Eficiencia económica
por Peter Van Doren
Peter Van Doren es Editor, Revista Regulation del Cato Institute.
No hay necesidad de buscar en las oscuras profundidades de la sociología o psicología para explicar por qué los estadounidenses son menos entusiastas que los europeos acerca de la eficiencia energética y de la conservación. Los precios energéticos son más altos en el extranjero que en EE.UU., lo cual conduce naturalmente a más demanda en el mercado, y en la política, de productos y servicios eficientes en el uso de energía.
Los estadounidenses valoran adecuadamente tanto la eficiencia económica como la libertad. En la mayoría de los casos estos dos valores son bien servidos por mercados en los cuales los individuos son libres de escoger qué productos compran y cómo estos son usados. Sólo cuando los precios dejan de reflejar el costo total de un bien o servicio es que la libertad y la eficiencia entran en conflicto.
Algunos argumentan que los consumidores intercambian de manera incorrecta altos costos iniciales de producción por bajos costos de operación, y que los estándares simplemente reflejan el resultado que los consumidores elegirían si ellos entendiesen cuánto dinero ahorrarían comprando este o ese aparato ahorrador de energía. Pero si “mejores trampas” ahorran dinero a los consumidores en un tiempo razonable, entonces los fabricantes seguramente tienen los incentivos para publicitar este hecho y aumentar sus ventas.
Por otra parte, la aseveración de que los consumidores como grupo actúan irracionalmente incluso cuando las señales precisas de precio están en juego es simplemente una variación del argumento más general de que los burócratas pueden asignar los recursos más eficientemente que los actores del mercado. Sabemos que, en general, eso no es cierto, entonces es adecuado el escepticismo en este caso.
Otros argumentan que los precios del agua y de la electricidad son demasiado bajos porque no reflejan los costos totales de producción, especialmente los costos asociados con los daños ambientales. Los estándares por lo tanto reflejan los tipos de productos que los consumidores comprarían si los precios fuesen más altos como para reflejar esos costos.
El argumento es convincente pero exagerado. Según estimaciones recientes, los economistas sugieren que los precios de la electricidad tendrían que aumentar 1,4 centavos por kilovatio-hora desde su precio actual de 9,1 centavos por kilovatio-hora para incluir los daños ambientales. Eso no es suficiente para que valga la pena, desde un punto de vista económico, comprar muchos de los electrodomésticos y focos ahorradores de energía, adorados por los potenciales reguladores.
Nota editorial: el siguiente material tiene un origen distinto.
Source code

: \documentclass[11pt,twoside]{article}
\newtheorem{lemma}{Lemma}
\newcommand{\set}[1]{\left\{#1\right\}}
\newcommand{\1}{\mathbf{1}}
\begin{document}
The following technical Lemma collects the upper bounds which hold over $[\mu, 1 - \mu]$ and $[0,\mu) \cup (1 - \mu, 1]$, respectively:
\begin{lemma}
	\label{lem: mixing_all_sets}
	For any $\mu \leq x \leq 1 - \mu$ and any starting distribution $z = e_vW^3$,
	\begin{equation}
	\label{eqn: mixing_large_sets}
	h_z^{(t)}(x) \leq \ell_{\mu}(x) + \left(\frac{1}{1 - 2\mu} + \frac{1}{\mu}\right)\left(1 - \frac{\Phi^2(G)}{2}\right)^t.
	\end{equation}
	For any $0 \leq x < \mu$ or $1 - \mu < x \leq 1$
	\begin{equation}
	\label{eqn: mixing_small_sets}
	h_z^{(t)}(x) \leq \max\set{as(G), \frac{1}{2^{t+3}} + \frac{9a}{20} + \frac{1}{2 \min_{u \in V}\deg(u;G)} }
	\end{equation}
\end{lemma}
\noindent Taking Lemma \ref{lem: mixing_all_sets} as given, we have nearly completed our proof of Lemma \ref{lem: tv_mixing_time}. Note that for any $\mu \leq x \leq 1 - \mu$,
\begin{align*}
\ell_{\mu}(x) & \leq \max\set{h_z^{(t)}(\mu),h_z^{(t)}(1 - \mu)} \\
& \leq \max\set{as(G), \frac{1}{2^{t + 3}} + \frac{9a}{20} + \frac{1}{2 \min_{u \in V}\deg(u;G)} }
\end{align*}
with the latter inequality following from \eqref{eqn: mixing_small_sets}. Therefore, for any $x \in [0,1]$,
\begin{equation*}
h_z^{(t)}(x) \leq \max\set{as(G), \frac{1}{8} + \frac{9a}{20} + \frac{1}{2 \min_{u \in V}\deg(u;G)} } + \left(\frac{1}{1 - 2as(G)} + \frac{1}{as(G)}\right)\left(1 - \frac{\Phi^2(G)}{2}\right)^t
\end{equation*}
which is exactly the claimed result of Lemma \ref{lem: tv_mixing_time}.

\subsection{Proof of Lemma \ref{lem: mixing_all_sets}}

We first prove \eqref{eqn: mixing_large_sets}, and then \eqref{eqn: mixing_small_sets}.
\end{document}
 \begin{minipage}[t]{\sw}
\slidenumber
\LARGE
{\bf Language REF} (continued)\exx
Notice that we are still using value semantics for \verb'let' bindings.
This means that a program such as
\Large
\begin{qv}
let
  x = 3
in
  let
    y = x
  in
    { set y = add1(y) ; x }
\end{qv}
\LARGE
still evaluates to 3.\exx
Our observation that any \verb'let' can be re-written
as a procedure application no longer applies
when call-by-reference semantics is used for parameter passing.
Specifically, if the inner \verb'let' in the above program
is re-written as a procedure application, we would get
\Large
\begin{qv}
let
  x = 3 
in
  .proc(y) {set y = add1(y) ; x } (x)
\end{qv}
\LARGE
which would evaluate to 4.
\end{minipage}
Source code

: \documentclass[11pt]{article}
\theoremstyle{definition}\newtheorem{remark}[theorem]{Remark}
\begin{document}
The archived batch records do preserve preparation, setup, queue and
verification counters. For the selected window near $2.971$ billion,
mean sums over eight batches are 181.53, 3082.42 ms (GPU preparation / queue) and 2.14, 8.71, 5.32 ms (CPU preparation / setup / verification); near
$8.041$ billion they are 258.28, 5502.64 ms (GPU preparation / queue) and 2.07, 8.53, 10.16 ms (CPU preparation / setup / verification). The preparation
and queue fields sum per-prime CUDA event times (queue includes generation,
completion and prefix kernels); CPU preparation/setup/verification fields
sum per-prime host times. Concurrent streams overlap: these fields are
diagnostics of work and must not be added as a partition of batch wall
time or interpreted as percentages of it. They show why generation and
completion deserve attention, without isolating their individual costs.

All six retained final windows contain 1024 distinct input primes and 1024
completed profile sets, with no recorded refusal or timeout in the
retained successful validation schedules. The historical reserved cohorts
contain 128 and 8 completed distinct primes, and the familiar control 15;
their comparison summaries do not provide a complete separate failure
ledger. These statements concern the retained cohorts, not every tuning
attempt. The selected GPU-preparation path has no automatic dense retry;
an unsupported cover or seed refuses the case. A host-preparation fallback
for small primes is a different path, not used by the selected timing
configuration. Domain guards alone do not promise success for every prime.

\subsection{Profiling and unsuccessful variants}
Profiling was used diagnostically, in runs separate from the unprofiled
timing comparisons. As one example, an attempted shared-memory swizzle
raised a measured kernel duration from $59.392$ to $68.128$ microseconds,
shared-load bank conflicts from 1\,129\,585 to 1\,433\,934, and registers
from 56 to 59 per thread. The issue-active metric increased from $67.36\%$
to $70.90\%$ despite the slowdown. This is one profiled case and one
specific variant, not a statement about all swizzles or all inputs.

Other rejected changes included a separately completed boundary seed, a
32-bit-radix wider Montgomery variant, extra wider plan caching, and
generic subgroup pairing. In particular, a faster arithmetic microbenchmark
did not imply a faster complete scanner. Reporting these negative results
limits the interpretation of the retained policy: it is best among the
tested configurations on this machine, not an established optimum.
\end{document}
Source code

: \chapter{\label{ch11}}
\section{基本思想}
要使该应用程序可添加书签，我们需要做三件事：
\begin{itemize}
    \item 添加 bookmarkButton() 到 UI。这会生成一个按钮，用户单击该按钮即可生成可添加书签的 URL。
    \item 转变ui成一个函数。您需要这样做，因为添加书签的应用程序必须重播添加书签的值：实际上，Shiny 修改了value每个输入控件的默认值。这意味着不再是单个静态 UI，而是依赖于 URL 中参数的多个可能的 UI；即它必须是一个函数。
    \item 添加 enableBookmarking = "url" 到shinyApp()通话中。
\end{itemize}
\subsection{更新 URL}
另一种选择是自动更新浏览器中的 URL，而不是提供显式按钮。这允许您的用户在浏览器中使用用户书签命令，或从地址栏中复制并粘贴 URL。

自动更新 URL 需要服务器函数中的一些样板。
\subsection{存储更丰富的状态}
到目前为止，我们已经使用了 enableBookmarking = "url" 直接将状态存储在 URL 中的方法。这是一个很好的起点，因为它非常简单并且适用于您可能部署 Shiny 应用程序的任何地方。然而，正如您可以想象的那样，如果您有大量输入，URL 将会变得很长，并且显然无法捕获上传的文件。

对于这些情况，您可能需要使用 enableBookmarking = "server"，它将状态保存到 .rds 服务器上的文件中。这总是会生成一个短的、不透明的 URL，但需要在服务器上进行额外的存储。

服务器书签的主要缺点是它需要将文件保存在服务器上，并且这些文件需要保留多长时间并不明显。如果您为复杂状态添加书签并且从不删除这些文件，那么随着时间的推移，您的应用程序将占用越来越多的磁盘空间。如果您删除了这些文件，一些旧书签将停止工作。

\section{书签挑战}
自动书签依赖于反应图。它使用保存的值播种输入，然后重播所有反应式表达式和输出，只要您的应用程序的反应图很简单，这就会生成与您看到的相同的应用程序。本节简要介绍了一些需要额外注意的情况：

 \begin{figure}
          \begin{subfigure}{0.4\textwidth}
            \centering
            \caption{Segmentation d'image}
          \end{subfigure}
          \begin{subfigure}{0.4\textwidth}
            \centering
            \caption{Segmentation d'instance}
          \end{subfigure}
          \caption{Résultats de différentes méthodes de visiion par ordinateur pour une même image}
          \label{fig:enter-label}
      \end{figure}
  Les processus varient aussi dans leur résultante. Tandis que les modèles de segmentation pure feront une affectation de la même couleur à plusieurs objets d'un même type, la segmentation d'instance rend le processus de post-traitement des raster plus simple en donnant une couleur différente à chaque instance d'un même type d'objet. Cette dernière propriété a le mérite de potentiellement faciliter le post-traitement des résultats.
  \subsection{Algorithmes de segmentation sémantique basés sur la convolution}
No obstante, la mejor manera de abordar este problema —si eso es lo que vamos a hacer— es simplemente aumentar los precios de la electricidad mediante algún tipo de impuesto para conseguir los precios “correctos” y luego dejar que los actores del mercado decidan cómo reaccionar de la manera más eficiente. Los estándares para los electrodomésticos son menos efectivos porque afectan solamente a un segmento de los consumidores de electricidad. Además, al reducir los costos de operación de los electrodomésticos, los estándares de hecho inducen un mayor consumo de electricidad comparado con un escenario con precios más altos.
Puede que valga la pena para algunos (o para muchos) la conservación y ellos son libres de comprar productos que reflejen eso. Pero la coerción estatal no debería ser utilizada para imponer este objetivo a otros. Los precios que reflejan los costos proveen suficientes incentivos.